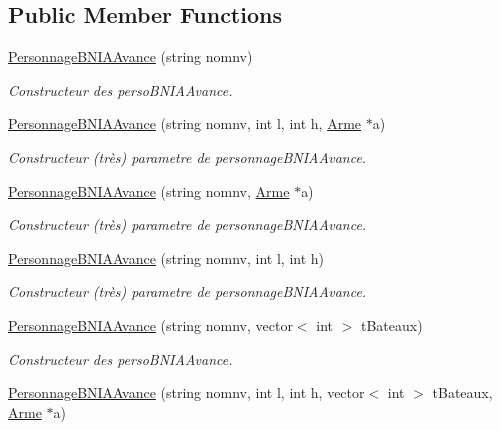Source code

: \subsection*{Public Member Functions}
\begin{DoxyCompactItemize}
\item 
\hyperlink{classPersonnageBNIAAvance_a7d76f599d0e2f9aa12fe83e39376ec20}{Personnage\-B\-N\-I\-A\-Avance} (string nomnv)
\begin{DoxyCompactList}\small\item\em Constructeur des perso\-B\-N\-I\-A\-Avance. \end{DoxyCompactList}\item 
\hyperlink{classPersonnageBNIAAvance_a212d98b1b63d76ca0e16e3774a2787f8}{Personnage\-B\-N\-I\-A\-Avance} (string nomnv, int l, int h, \hyperlink{classArme}{Arme} $\ast$a)
\begin{DoxyCompactList}\small\item\em Constructeur (très) parametre de personnage\-B\-N\-I\-A\-Avance. \end{DoxyCompactList}\item 
\hyperlink{classPersonnageBNIAAvance_a8ec6b979b9154f6394e0e9c18c31c7cc}{Personnage\-B\-N\-I\-A\-Avance} (string nomnv, \hyperlink{classArme}{Arme} $\ast$a)
\begin{DoxyCompactList}\small\item\em Constructeur (très) parametre de personnage\-B\-N\-I\-A\-Avance. \end{DoxyCompactList}\item 
\hyperlink{classPersonnageBNIAAvance_aff9e64c9f9acc22463267487b8f12358}{Personnage\-B\-N\-I\-A\-Avance} (string nomnv, int l, int h)
\begin{DoxyCompactList}\small\item\em Constructeur (très) parametre de personnage\-B\-N\-I\-A\-Avance. \end{DoxyCompactList}\item 
\hyperlink{classPersonnageBNIAAvance_a789de7bfcd57dbff0675dd91f548bbab}{Personnage\-B\-N\-I\-A\-Avance} (string nomnv, vector$<$ int $>$ t\-Bateaux)
\begin{DoxyCompactList}\small\item\em Constructeur des perso\-B\-N\-I\-A\-Avance. \end{DoxyCompactList}\item 
\hyperlink{classPersonnageBNIAAvance_a50fad41761a1f1d36269cf264781ebe0}{Personnage\-B\-N\-I\-A\-Avance} (string nomnv, int l, int h, vector$<$ int $>$ t\-Bateaux, \hyperlink{classArme}{Arme} $\ast$a)

\end{DoxyCompactItemize}
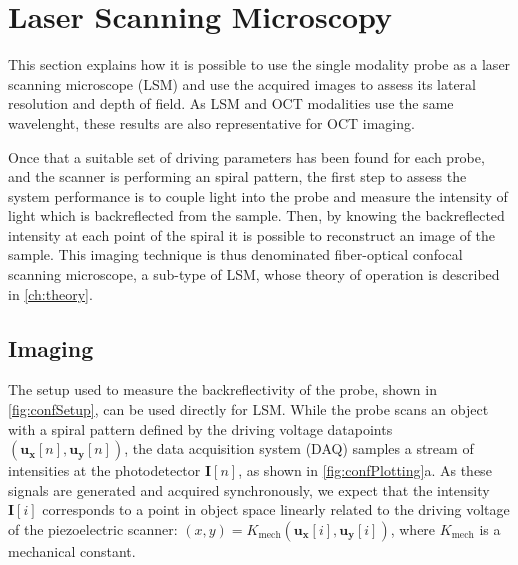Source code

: \section{Laser Scanning Microscopy}
This section explains how it is possible to use the single modality probe as a laser scanning microscope (LSM) and use the acquired images to assess its lateral resolution and depth of field. As LSM and OCT modalities use the same wavelenght, these results are also representative for OCT imaging.

Once that a suitable set of driving parameters has been found for each probe, and the scanner is performing an spiral pattern, the first step to assess the system performance is to couple light into the probe and measure the intensity of light which is backreflected from the sample. Then, by knowing the backreflected intensity at each point of the spiral it is possible to reconstruct an image of the sample. This imaging technique is thus denominated fiber-optical confocal scanning microscope, a sub-type of LSM, whose theory of operation is described in \autoref{ch:theory}.


\subsection{Imaging}
The setup used to measure the backreflectivity of the probe, shown in \autoref{fig:confSetup}, can be used directly for LSM. While the probe scans an object with a spiral pattern defined by the driving voltage datapoints $(\mathbf{u_x}[n], \mathbf{u_y}[n])$, the data acquisition system (DAQ) samples a stream of intensities at the photodetector $\mathbf{I}[n]$, as shown in \autoref{fig:confPlotting}a. As these signals are generated and acquired synchronously, we expect that the intensity $\mathbf{I}[i]$ corresponds to a point in object space linearly related to the driving voltage of the piezoelectric scanner: $(x, y) = K_\mathrm{mech}(\mathbf{u_x}[i], \mathbf{u_y}[i])$, where $K_\mathrm{mech}$ is a mechanical constant.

--------------------

Make a list of all lines in the data that contain "subsection".

> Exercise output
: \subsection*{Public Member Functions}
\subsection{Imaging}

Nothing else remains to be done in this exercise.